> [EXERCISE DETAILS]
What is needed is an exact transcription of every record.

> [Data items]
——
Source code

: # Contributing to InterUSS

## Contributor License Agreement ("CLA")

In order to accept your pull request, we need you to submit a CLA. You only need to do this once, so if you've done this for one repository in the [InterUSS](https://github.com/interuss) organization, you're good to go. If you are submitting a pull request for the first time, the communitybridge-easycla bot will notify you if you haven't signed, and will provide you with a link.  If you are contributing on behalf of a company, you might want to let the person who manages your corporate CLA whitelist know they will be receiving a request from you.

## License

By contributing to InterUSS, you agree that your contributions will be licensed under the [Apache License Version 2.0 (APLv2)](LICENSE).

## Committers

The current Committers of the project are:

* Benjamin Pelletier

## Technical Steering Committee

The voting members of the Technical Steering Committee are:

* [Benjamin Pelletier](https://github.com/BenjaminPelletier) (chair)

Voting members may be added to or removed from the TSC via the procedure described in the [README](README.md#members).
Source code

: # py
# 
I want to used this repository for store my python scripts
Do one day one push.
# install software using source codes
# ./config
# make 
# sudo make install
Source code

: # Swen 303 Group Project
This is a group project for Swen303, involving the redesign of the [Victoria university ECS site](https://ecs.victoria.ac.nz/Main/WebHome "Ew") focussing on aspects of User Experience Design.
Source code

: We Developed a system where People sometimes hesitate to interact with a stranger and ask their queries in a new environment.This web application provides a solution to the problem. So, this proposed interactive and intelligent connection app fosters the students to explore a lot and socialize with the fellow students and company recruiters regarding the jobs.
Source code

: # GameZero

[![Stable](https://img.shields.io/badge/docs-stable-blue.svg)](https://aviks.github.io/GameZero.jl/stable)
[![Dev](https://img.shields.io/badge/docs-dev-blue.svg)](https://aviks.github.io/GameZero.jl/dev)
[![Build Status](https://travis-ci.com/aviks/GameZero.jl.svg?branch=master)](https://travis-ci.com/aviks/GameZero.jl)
——
> [ANSWER BELOW]
Source code

: # Contributing to InterUSS

## Contributor License Agreement ("CLA")

In order to accept your pull request, we need you to submit a CLA. You only need to do this once, so if you've done this for one repository in the [InterUSS](https://github.com/interuss) organization, you're good to go. If you are submitting a pull request for the first time, the communitybridge-easycla bot will notify you if you haven't signed, and will provide you with a link.  If you are contributing on behalf of a company, you might want to let the person who manages your corporate CLA whitelist know they will be receiving a request from you.

## License

By contributing to InterUSS, you agree that your contributions will be licensed under the [Apache License Version 2.0 (APLv2)](LICENSE).

## Committers

The current Committers of the project are:

* Benjamin Pelletier

## Technical Steering Committee

The voting members of the Technical Steering Committee are:

* [Benjamin Pelletier](https://github.com/BenjaminPelletier) (chair)

Voting members may be added to or removed from the TSC via the procedure described in the [README](README.md#members).
Source code

: # py
# 
I want to used this repository for store my python scripts
Do one day one push.
# install software using source codes
# ./config
# make 
# sudo make install
Source code

: # Swen 303 Group Project
This is a group project for Swen303, involving the redesign of the [Victoria university ECS site](https://ecs.victoria.ac.nz/Main/WebHome "Ew") focussing on aspects of User Experience Design.
Source code

: We Developed a system where People sometimes hesitate to interact with a stranger and ask their queries in a new environment.This web application provides a solution to the problem. So, this proposed interactive and intelligent connection app fosters the students to explore a lot and socialize with the fellow students and company recruiters regarding the jobs.
Source code

: # GameZero

[![Stable](https://img.shields.io/badge/docs-stable-blue.svg)](https://aviks.github.io/GameZero.jl/stable)
[![Dev](https://img.shields.io/badge/docs-dev-blue.svg)](https://aviks.github.io/GameZero.jl/dev)
[![Build Status](https://travis-ci.com/aviks/GameZero.jl.svg?branch=master)](https://travis-ci.com/aviks/GameZero.jl)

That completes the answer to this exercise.